> REQUIREMENT:
Copy each line of the data below in which the word "struct" can be found.

> DATA EXTRACT:
--- START ---

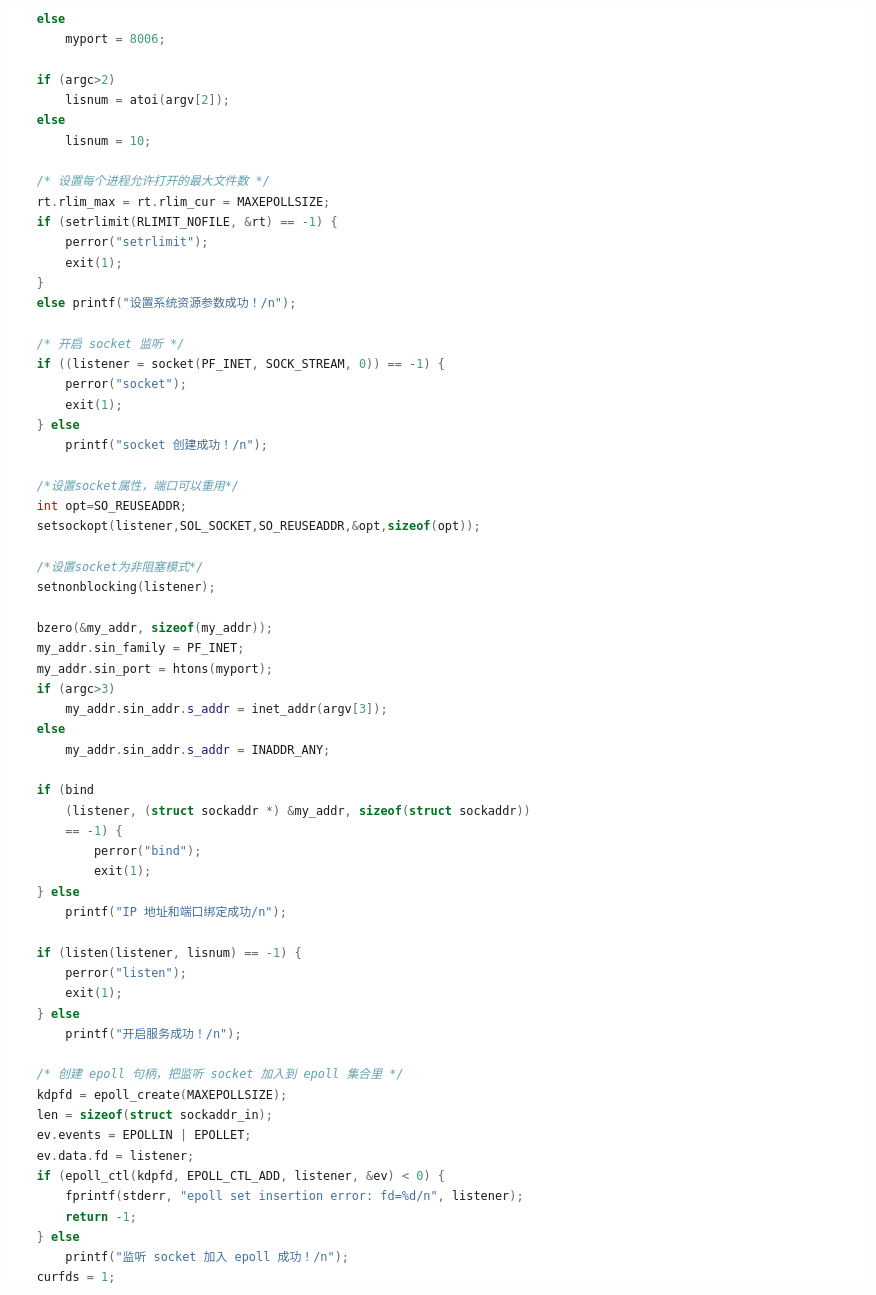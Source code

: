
 ``` cpp
    else 
        myport = 8006;

    if (argc>2) 
        lisnum = atoi(argv[2]); 
    else 
        lisnum = 10;

    /* 设置每个进程允许打开的最大文件数 */ 
    rt.rlim_max = rt.rlim_cur = MAXEPOLLSIZE; 
    if (setrlimit(RLIMIT_NOFILE, &rt) == -1) { 
        perror("setrlimit"); 
        exit(1); 
    } 
    else printf("设置系统资源参数成功！/n");

    /* 开启 socket 监听 */ 
    if ((listener = socket(PF_INET, SOCK_STREAM, 0)) == -1) { 
        perror("socket"); 
        exit(1); 
    } else 
        printf("socket 创建成功！/n");

    /*设置socket属性，端口可以重用*/ 
    int opt=SO_REUSEADDR; 
    setsockopt(listener,SOL_SOCKET,SO_REUSEADDR,&opt,sizeof(opt));

    /*设置socket为非阻塞模式*/ 
    setnonblocking(listener);

    bzero(&my_addr, sizeof(my_addr)); 
    my_addr.sin_family = PF_INET; 
    my_addr.sin_port = htons(myport); 
    if (argc>3) 
        my_addr.sin_addr.s_addr = inet_addr(argv[3]); 
    else 
        my_addr.sin_addr.s_addr = INADDR_ANY;

    if (bind 
        (listener, (struct sockaddr *) &my_addr, sizeof(struct sockaddr)) 
        == -1) { 
            perror("bind"); 
            exit(1); 
    } else 
        printf("IP 地址和端口绑定成功/n");

    if (listen(listener, lisnum) == -1) { 
        perror("listen"); 
        exit(1); 
    } else 
        printf("开启服务成功！/n");

    /* 创建 epoll 句柄，把监听 socket 加入到 epoll 集合里 */ 
    kdpfd = epoll_create(MAXEPOLLSIZE); 
    len = sizeof(struct sockaddr_in); 
    ev.events = EPOLLIN | EPOLLET; 
    ev.data.fd = listener; 
    if (epoll_ctl(kdpfd, EPOLL_CTL_ADD, listener, &ev) < 0) { 
        fprintf(stderr, "epoll set insertion error: fd=%d/n", listener); 
        return -1; 
    } else 
        printf("监听 socket 加入 epoll 成功！/n"); 
    curfds = 1; 
```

--- END ---

> OUTPUT OF THE EXERCISE:
        (listener, (struct sockaddr *) &my_addr, sizeof(struct sockaddr)) 
    len = sizeof(struct sockaddr_in); 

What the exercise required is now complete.